Chesley is referring to funding for market stabilization programs like risk adjustment, reinsurance, and risk corridors. These programs reduced the financial risk for payers to take on sick, high-cost patients. At the time the ACA was written, legislators had assumed enough healthy patients would enroll in the individual market to cover costs within a few years.
Their assumption was wrong, which is causing premiums to rise now. The Obama administration has attempted to fight rising premiums by encouraging more people to sign up for insurance. However, a similar push to expand coverage by a Republican administration is unlikely. Republicans could address rising premiums by reinstating and funding market stabilization programs, but there isn’t much motivation for them to fix the ACA exchanges.
Payers likely to proceed with caution
With so much uncertainty surrounding Republicans’ plans for health reform, payers are having a difficult time planning for the future. “It’s hard for insurers to know how the market is going to change over the coming months and years,” said Ira Parghi, a San Francisco-based attorney for Ropes & Gray.
Like most of the nation, many payers expected Hillary Clinton, the Democratic nominee for president, to win the recent election. Even without a Democratic majority in Congress, Clinton would have used the influence of the executive branch to enact fixes to ACA exchanges and countered Republican efforts to dismantle the law.
Even though many payers were losing money on health plans sold on the ACA exchanges, it seemed many had been willing to continue their participation because they believed the next president would help to stabilize the individual insurance market, according to Chesley.
He pointed to one Ropes & Gray client that had been an active participant in the ACA exchanges. The client had planned to explore new markets and to introduce new products, However, with unknown changes on the horizon, the payer is “taking a serious pause” and stepping back from that strategy, Chesley said.
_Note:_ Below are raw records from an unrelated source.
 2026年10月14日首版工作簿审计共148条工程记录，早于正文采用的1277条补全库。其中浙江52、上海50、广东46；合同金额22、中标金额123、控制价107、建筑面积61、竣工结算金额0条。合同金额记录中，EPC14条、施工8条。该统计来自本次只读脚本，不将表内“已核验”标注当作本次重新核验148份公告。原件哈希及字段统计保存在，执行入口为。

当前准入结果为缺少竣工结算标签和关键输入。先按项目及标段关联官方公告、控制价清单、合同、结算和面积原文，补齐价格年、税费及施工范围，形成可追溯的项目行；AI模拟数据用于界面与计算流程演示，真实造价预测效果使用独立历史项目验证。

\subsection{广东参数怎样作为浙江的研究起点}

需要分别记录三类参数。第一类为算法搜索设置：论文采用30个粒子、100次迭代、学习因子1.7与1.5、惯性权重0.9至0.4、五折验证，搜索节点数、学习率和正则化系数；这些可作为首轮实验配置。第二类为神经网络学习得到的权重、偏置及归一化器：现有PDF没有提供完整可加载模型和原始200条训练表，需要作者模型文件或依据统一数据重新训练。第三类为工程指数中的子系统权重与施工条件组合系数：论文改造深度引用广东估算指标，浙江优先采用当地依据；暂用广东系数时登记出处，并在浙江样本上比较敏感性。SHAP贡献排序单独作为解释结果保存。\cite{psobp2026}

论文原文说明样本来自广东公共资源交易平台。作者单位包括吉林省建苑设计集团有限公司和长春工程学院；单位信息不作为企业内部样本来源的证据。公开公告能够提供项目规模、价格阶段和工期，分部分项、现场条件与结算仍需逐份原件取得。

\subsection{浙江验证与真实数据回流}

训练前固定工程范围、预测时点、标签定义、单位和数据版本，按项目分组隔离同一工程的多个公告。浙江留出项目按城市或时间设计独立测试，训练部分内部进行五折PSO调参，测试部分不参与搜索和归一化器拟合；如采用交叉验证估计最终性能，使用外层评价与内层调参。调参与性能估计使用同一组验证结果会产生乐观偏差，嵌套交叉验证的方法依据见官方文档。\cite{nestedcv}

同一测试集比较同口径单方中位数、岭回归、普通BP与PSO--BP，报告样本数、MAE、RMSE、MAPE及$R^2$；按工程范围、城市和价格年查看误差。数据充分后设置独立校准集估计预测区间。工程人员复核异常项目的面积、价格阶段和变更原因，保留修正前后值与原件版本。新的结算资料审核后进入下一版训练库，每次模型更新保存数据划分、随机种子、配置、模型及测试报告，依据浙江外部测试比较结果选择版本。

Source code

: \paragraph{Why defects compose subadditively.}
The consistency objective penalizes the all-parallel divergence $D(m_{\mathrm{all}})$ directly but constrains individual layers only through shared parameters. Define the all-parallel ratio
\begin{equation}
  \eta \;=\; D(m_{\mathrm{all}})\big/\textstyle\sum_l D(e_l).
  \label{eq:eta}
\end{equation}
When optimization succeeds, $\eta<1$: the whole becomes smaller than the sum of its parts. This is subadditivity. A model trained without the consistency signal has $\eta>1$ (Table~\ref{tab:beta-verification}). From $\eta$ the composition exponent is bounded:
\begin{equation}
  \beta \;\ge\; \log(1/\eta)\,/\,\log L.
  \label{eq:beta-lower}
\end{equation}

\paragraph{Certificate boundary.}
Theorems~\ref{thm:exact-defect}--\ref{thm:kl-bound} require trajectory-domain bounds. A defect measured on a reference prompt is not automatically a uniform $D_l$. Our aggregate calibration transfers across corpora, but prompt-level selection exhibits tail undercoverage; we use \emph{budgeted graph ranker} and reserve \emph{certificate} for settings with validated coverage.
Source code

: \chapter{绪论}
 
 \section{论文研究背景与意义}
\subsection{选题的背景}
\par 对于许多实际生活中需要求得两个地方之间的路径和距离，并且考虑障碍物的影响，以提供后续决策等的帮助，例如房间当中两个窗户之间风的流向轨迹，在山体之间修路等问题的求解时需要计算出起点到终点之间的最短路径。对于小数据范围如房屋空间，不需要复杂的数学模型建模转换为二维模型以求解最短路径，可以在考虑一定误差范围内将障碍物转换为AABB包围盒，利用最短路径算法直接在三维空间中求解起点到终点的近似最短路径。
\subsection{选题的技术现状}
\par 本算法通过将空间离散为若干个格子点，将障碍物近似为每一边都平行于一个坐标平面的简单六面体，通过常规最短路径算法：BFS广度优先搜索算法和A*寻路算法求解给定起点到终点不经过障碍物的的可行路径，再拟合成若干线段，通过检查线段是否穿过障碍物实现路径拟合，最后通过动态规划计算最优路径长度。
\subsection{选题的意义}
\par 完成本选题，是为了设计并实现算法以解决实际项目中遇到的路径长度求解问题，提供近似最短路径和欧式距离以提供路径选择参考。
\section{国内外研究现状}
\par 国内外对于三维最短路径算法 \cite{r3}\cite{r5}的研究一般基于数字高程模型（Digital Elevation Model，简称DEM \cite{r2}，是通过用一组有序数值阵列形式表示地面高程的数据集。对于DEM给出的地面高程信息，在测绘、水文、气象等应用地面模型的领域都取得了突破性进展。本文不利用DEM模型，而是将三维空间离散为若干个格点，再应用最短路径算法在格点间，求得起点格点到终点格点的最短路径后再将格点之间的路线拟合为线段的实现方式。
There will likely be other consequences to uncertainty created by the unexpected results of the election, according to Chesley. “Whenever there is a substantial amount of uncertainty, you see a couple of effects: a chilling effect on deal making and a reluctance to invest new capital.”
Payers might flee insurance exchanges if Republicans repeal the ACA with no replacement plan implemented at the same time, causing significant disruption in the individual insurance market, according to a recent analysis from the American Academy of Actuaries (AAA).
One topic recently coming across the wires is the idea of GOP "bailing out" the insurers to stabilize the market, an idea they were strictly against during the Obama administration. It's unclear if such a strategy would work without getting politically dinged.
For now, it appears that Republicans will proceed along a path that keeps some elements of the ACA or delay full repeal. This approach will not do much to stabilize the individual insurance market. A policy like guaranteed issue that requires payers to sell health plans to patients with preexisting conditions is popular, but it doesn’t mean much if there are no payers sticking around to sell plans on the ACA exchanges, Bulleit said.